Araştırmalarda, teknolojik aletlerin sadece çocukların sosyal, duygusal, bilişsel gelişimlerini değil fiziksel gelişimlerini de etkilediği ve sağlık sorunlarının yaşanmasına neden olduğu tespit edilmiştir. Uzun süre televizyon ve tablet kullanan 1-5 yaş arası çocukların fazla kilolu oldukları hatta obezite sınırında olabildikleri gözlemlenmiştir. Ayrıca göz (kızarıklık, kuruluk, bulanıklık...), baş, boyun, sırt ile ilgili sağlık problemleri yaşadıkları tespit edilmiştir. Başka bir araştırma sonucu da uyku öncesi teknolojik alet kullanımının, 3-5 yaş arası çocukların uyku sorununa sebep olduğunu göstermiştir. Var olan gelişimsel korkularına ek olarak maruz kaldıkları karşısında etkilenen çocukların sıklıkla kâbus gördükleri ve uykuya geçmede zorlandıkları fark edilmiştir.
Bununla birlikte teknolojinin doğru kullanımıyla çocukların gelişebileceği de araştırmalar doğrultusunda ortaya çıkmıştır. 3 yaştan sonra eğitim amaçlı yapılmış, çocukların yaşlarına uygun programların, çocuklara kontrollü ve sınırlı olarak seyrettirilmesinde bir sakınca olmadığı hatta çocukların sosyal, dil gelişimlerini olumlu yönde etkilediği ve onları okula hazırladığı görülmüştür. Bu tarz eğitim programlarının, çocuklarda farklı düşünmeye, neden-sonuç ilişkisi kurmaya, görsel dikkati ve yaratıcılığı geliştirmeye katkı sağladığı da gözlemlenmiştir.
Teknolojik Aletlerin Kullanımında Anne Babalar Nelere Dikkat Etmelidir?

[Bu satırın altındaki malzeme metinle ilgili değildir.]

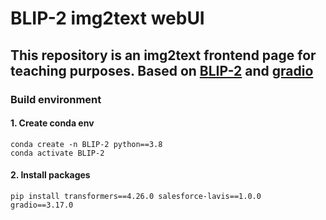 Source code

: # BLIP-2 img2text webUI

This repository is an img2text frontend page for teaching purposes.
Based on [BLIP-2](https://github.com/salesforce/LAVIS/tree/main/projects/blip2) and [gradio](https://github.com/gradio-app/gradio)
---

### Build environment

#### 1. Create conda env

```shell
conda create -n BLIP-2 python==3.8
conda activate BLIP-2
```

#### 2. Install packages

```shell
pip install transformers==4.26.0 salesforce-lavis==1.0.0 gradio==3.17.0
```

NOT: Çocuklarınızda gelişim özellikleri( dil, bilişsel, sosyal vb.) ve sosyal ilişkileri ile ilgili gözlemleriniz olumsuz anlamdaysa ve anlamlı farklılıklar varsa mutlaka bir uzman desteği alın.
KAYNAKÇA
Doktor Ari Brown (2017). Media Use by Children Younger Than 2 Years. American Academy of Pediatrics, Amerika.
YaeBin Kim (2013). Young Children in the Digital Age. University of Nevada, Amerika.
Ciaran Haughton, Mary Aiken,Carly Cheevers (2015). Cyber Babies: The Impact of Emerging Technology on the Developing Infant. RCSI CyberPsychology Research Centre, RCSI Institute of Leadership, Dublin, İrlanda.